Would you quote every entry exactly, dropping only the pictures?

- Opening Delimiter -

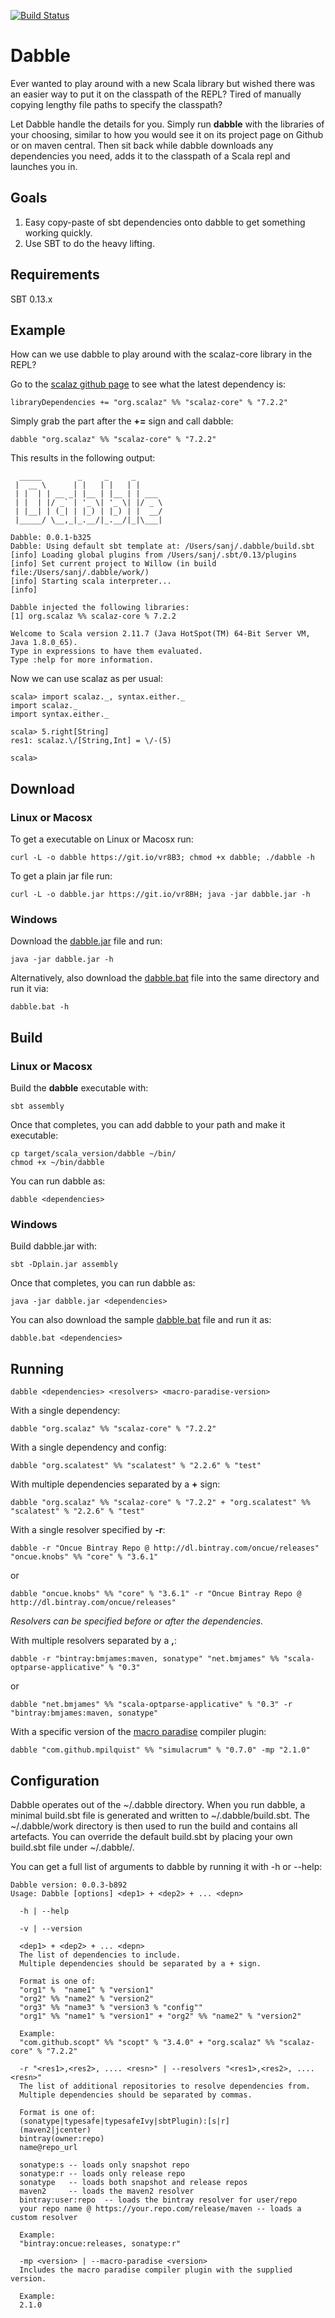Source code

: [![Build Status](https://travis-ci.org/ssanj/dabble.svg?branch=master)](https://travis-ci.org/ssanj/dabble)

# Dabble

Ever wanted to play around with a new Scala library but wished there was an easier way to put it on the classpath of the REPL? Tired of manually copying lengthy file paths to specify the classpath?

Let Dabble handle the details for you. Simply run __dabble__ with the libraries of your choosing, similar to how you would see it on its project page on Github or on maven central. Then sit back while dabble downloads any dependencies you need, adds it to the classpath of a Scala repl and launches you in.

## Goals

1. Easy copy-paste of sbt dependencies onto dabble to get something working quickly.
2. Use SBT to do the heavy lifting.

## Requirements

SBT 0.13.x

## Example

How can we use dabble to play around with the scalaz-core library in the REPL?

Go to the [scalaz github page](https://github.com/scalaz/scalaz) to see what the latest dependency is:

```
libraryDependencies += "org.scalaz" %% "scalaz-core" % "7.2.2"
```

Simply grab the part after the __+=__ sign and call dabble:

```
dabble "org.scalaz" %% "scalaz-core" % "7.2.2"
```

This results in the following output:

```
  _____        _     _     _
 |  __ \      | |   | |   | |
 | |  | | __ _| |__ | |__ | | ___
 | |  | |/ _` | '_ \| '_ \| |/ _ \
 | |__| | (_| | |_) | |_) | |  __/
 |_____/ \__,_|_.__/|_.__/|_|\___|

Dabble: 0.0.1-b325
Dabble: Using default sbt template at: /Users/sanj/.dabble/build.sbt
[info] Loading global plugins from /Users/sanj/.sbt/0.13/plugins
[info] Set current project to Willow (in build file:/Users/sanj/.dabble/work/)
[info] Starting scala interpreter...
[info]

Dabble injected the following libraries:
[1] org.scalaz %% scalaz-core % 7.2.2

Welcome to Scala version 2.11.7 (Java HotSpot(TM) 64-Bit Server VM, Java 1.8.0_65).
Type in expressions to have them evaluated.
Type :help for more information.
```

Now we can use scalaz as per usual:

```
scala> import scalaz._, syntax.either._
import scalaz._
import syntax.either._

scala> 5.right[String]
res1: scalaz.\/[String,Int] = \/-(5)

scala>
```

## Download

### Linux or Macosx

To get a executable on Linux or Macosx run:

```
curl -L -o dabble https://git.io/vr8B3; chmod +x dabble; ./dabble -h
```

To get a plain jar file run:

```
curl -L -o dabble.jar https://git.io/vr8BH; java -jar dabble.jar -h
```

### Windows

Download the [dabble.jar](https://git.io/vr8BH) file and run:

```
java -jar dabble.jar -h
```

Alternatively, also download the [dabble.bat](https://git.io/vr80p) file into the same directory and run it via:

```
dabble.bat -h
```

## Build

### Linux or Macosx

Build the __dabble__ executable with:

```
sbt assembly
```

Once that completes, you can add dabble to your path and make it executable:

```
cp target/scala_version/dabble ~/bin/
chmod +x ~/bin/dabble
```

You can run dabble as:

```
dabble <dependencies>
```

### Windows

Build dabble.jar with:

```
sbt -Dplain.jar assembly
```

Once that completes, you can run dabble as:

```
java -jar dabble.jar <dependencies>
```

You can also download the sample [dabble.bat](https://git.io/vr80p) file and run it as:

```
dabble.bat <dependencies>
```

## Running

```
dabble <dependencies> <resolvers> <macro-paradise-version>
```

With a single dependency:

```
dabble "org.scalaz" %% "scalaz-core" % "7.2.2"
```

With a single dependency and config:

```
dabble "org.scalatest" %% "scalatest" % "2.2.6" % "test"
```

With multiple dependencies separated by a __+__ sign:

```
dabble "org.scalaz" %% "scalaz-core" % "7.2.2" + "org.scalatest" %% "scalatest" % "2.2.6" % "test"
```

With a single resolver specified by __-r__:

```
dabble -r "Oncue Bintray Repo @ http://dl.bintray.com/oncue/releases" "oncue.knobs" %% "core" % "3.6.1"
```

or

```
dabble "oncue.knobs" %% "core" % "3.6.1" -r "Oncue Bintray Repo @ http://dl.bintray.com/oncue/releases"
```

_Resolvers can be specified before or after the dependencies._

With multiple resolvers separated by a __,__:

```
dabble -r "bintray:bmjames:maven, sonatype" "net.bmjames" %% "scala-optparse-applicative" % "0.3"
```

or

```
dabble "net.bmjames" %% "scala-optparse-applicative" % "0.3" -r "bintray:bmjames:maven, sonatype"
```

With a specific version of the [macro paradise](http://docs.scala-lang.org/overviews/macros/paradise.html) compiler plugin:

```
dabble "com.github.mpilquist" %% "simulacrum" % "0.7.0" -mp "2.1.0"
```

## Configuration

Dabble operates out of the ~/.dabble directory. When you run dabble, a minimal build.sbt file is generated and written to ~/.dabble/build.sbt. The ~/.dabble/work directory is then used to run the build and contains all artefacts. You can override the default build.sbt by placing your own build.sbt file under ~/.dabble/.

You can get a full list of arguments to dabble by running it with -h or --help:

```
Dabble version: 0.0.3-b892
Usage: Dabble [options] <dep1> + <dep2> + ... <depn>

  -h | --help

  -v | --version

  <dep1> + <dep2> + ... <depn>
  The list of dependencies to include.
  Multiple dependencies should be separated by a + sign.

  Format is one of:
  "org1" %  "name1" % "version1"
  "org2" %% "name2" % "version2"
  "org3" %% "name3" % "version3 % "config""
  "org1" %% "name1" % "version1" + "org2" %% "name2" % "version2"

  Example:
  "com.github.scopt" %% "scopt" % "3.4.0" + "org.scalaz" %% "scalaz-core" % "7.2.2"

  -r "<res1>,<res2>, .... <resn>" | --resolvers "<res1>,<res2>, .... <resn>"
  The list of additional repositories to resolve dependencies from.
  Multiple dependencies should be separated by commas.

  Format is one of:
  (sonatype|typesafe|typesafeIvy|sbtPlugin):[s|r]
  (maven2|jcenter)
  bintray(owner:repo)
  name@repo_url

  sonatype:s -- loads only snapshot repo
  sonatype:r -- loads only release repo
  sonatype   -- loads both snapshot and release repos
  maven2     -- loads the maven2 resolver
  bintray:user:repo  -- loads the bintray resolver for user/repo
  your repo name @ https://your.repo.com/release/maven -- loads a custom resolver

  Example:
  "bintray:oncue:releases, sonatype:r"

  -mp <version> | --macro-paradise <version>
  Includes the macro paradise compiler plugin with the supplied version.

  Example:
  2.1.0
```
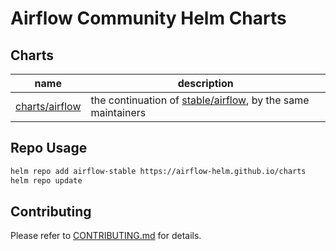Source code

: # Airflow Community Helm Charts

## Charts

| name | description |
| --- | --- |
| [charts/airflow](https://github.com/airflow-helm/charts/tree/main/charts/airflow) | the continuation of [stable/airflow](https://github.com/helm/charts/tree/master/stable/airflow), by the same maintainers

## Repo Usage

```sh
helm repo add airflow-stable https://airflow-helm.github.io/charts
helm repo update
```

## Contributing

Please refer to [CONTRIBUTING.md](https://github.com/airflow-helm/charts/tree/main/CONTRIBUTING.md) for details.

- Closing Delimiter -

YOUR SOLUTION ▸
Source code

: [![Build Status](https://travis-ci.org/ssanj/dabble.svg?branch=master)](https://travis-ci.org/ssanj/dabble)

# Dabble

Ever wanted to play around with a new Scala library but wished there was an easier way to put it on the classpath of the REPL? Tired of manually copying lengthy file paths to specify the classpath?

Let Dabble handle the details for you. Simply run __dabble__ with the libraries of your choosing, similar to how you would see it on its project page on Github or on maven central. Then sit back while dabble downloads any dependencies you need, adds it to the classpath of a Scala repl and launches you in.

## Goals

1. Easy copy-paste of sbt dependencies onto dabble to get something working quickly.
2. Use SBT to do the heavy lifting.

## Requirements

SBT 0.13.x

## Example

How can we use dabble to play around with the scalaz-core library in the REPL?

Go to the [scalaz github page](https://github.com/scalaz/scalaz) to see what the latest dependency is:

```
libraryDependencies += "org.scalaz" %% "scalaz-core" % "7.2.2"
```

Simply grab the part after the __+=__ sign and call dabble:

```
dabble "org.scalaz" %% "scalaz-core" % "7.2.2"
```

This results in the following output:

```
  _____        _     _     _
 |  __ \      | |   | |   | |
 | |  | | __ _| |__ | |__ | | ___
 | |  | |/ _` | '_ \| '_ \| |/ _ \
 | |__| | (_| | |_) | |_) | |  __/
 |_____/ \__,_|_.__/|_.__/|_|\___|

Dabble: 0.0.1-b325
Dabble: Using default sbt template at: /Users/sanj/.dabble/build.sbt
[info] Loading global plugins from /Users/sanj/.sbt/0.13/plugins
[info] Set current project to Willow (in build file:/Users/sanj/.dabble/work/)
[info] Starting scala interpreter...
[info]

Dabble injected the following libraries:
[1] org.scalaz %% scalaz-core % 7.2.2

Welcome to Scala version 2.11.7 (Java HotSpot(TM) 64-Bit Server VM, Java 1.8.0_65).
Type in expressions to have them evaluated.
Type :help for more information.
```

Now we can use scalaz as per usual:

```
scala> import scalaz._, syntax.either._
import scalaz._
import syntax.either._

scala> 5.right[String]
res1: scalaz.\/[String,Int] = \/-(5)

scala>
```

## Download

### Linux or Macosx

To get a executable on Linux or Macosx run:

```
curl -L -o dabble https://git.io/vr8B3; chmod +x dabble; ./dabble -h
```

To get a plain jar file run:

```
curl -L -o dabble.jar https://git.io/vr8BH; java -jar dabble.jar -h
```

### Windows

Download the [dabble.jar](https://git.io/vr8BH) file and run:

```
java -jar dabble.jar -h
```

Alternatively, also download the [dabble.bat](https://git.io/vr80p) file into the same directory and run it via:

```
dabble.bat -h
```

## Build

### Linux or Macosx

Build the __dabble__ executable with:

```
sbt assembly
```

Once that completes, you can add dabble to your path and make it executable:

```
cp target/scala_version/dabble ~/bin/
chmod +x ~/bin/dabble
```

You can run dabble as:

```
dabble <dependencies>
```

### Windows

Build dabble.jar with:

```
sbt -Dplain.jar assembly
```

Once that completes, you can run dabble as:

```
java -jar dabble.jar <dependencies>
```

You can also download the sample [dabble.bat](https://git.io/vr80p) file and run it as:

```
dabble.bat <dependencies>
```

## Running

```
dabble <dependencies> <resolvers> <macro-paradise-version>
```

With a single dependency:

```
dabble "org.scalaz" %% "scalaz-core" % "7.2.2"
```

With a single dependency and config:

```
dabble "org.scalatest" %% "scalatest" % "2.2.6" % "test"
```

With multiple dependencies separated by a __+__ sign:

```
dabble "org.scalaz" %% "scalaz-core" % "7.2.2" + "org.scalatest" %% "scalatest" % "2.2.6" % "test"
```

With a single resolver specified by __-r__:

```
dabble -r "Oncue Bintray Repo @ http://dl.bintray.com/oncue/releases" "oncue.knobs" %% "core" % "3.6.1"
```

or

```
dabble "oncue.knobs" %% "core" % "3.6.1" -r "Oncue Bintray Repo @ http://dl.bintray.com/oncue/releases"
```

_Resolvers can be specified before or after the dependencies._

With multiple resolvers separated by a __,__:

```
dabble -r "bintray:bmjames:maven, sonatype" "net.bmjames" %% "scala-optparse-applicative" % "0.3"
```

or

```
dabble "net.bmjames" %% "scala-optparse-applicative" % "0.3" -r "bintray:bmjames:maven, sonatype"
```

With a specific version of the [macro paradise](http://docs.scala-lang.org/overviews/macros/paradise.html) compiler plugin:

```
dabble "com.github.mpilquist" %% "simulacrum" % "0.7.0" -mp "2.1.0"
```

## Configuration

Dabble operates out of the ~/.dabble directory. When you run dabble, a minimal build.sbt file is generated and written to ~/.dabble/build.sbt. The ~/.dabble/work directory is then used to run the build and contains all artefacts. You can override the default build.sbt by placing your own build.sbt file under ~/.dabble/.

You can get a full list of arguments to dabble by running it with -h or --help:

```
Dabble version: 0.0.3-b892
Usage: Dabble [options] <dep1> + <dep2> + ... <depn>

  -h | --help

  -v | --version

  <dep1> + <dep2> + ... <depn>
  The list of dependencies to include.
  Multiple dependencies should be separated by a + sign.

  Format is one of:
  "org1" %  "name1" % "version1"
  "org2" %% "name2" % "version2"
  "org3" %% "name3" % "version3 % "config""
  "org1" %% "name1" % "version1" + "org2" %% "name2" % "version2"

  Example:
  "com.github.scopt" %% "scopt" % "3.4.0" + "org.scalaz" %% "scalaz-core" % "7.2.2"

  -r "<res1>,<res2>, .... <resn>" | --resolvers "<res1>,<res2>, .... <resn>"
  The list of additional repositories to resolve dependencies from.
  Multiple dependencies should be separated by commas.

  Format is one of:
  (sonatype|typesafe|typesafeIvy|sbtPlugin):[s|r]
  (maven2|jcenter)
  bintray(owner:repo)
  name@repo_url

  sonatype:s -- loads only snapshot repo
  sonatype:r -- loads only release repo
  sonatype   -- loads both snapshot and release repos
  maven2     -- loads the maven2 resolver
  bintray:user:repo  -- loads the bintray resolver for user/repo
  your repo name @ https://your.repo.com/release/maven -- loads a custom resolver

  Example:
  "bintray:oncue:releases, sonatype:r"

  -mp <version> | --macro-paradise <version>
  Includes the macro paradise compiler plugin with the supplied version.

  Example:
  2.1.0
```
Source code

: # Airflow Community Helm Charts

## Charts

| name | description |
| --- | --- |
| [charts/airflow](https://github.com/airflow-helm/charts/tree/main/charts/airflow) | the continuation of [stable/airflow](https://github.com/helm/charts/tree/master/stable/airflow), by the same maintainers

## Repo Usage

```sh
helm repo add airflow-stable https://airflow-helm.github.io/charts
helm repo update
```

## Contributing

Please refer to [CONTRIBUTING.md](https://github.com/airflow-helm/charts/tree/main/CONTRIBUTING.md) for details.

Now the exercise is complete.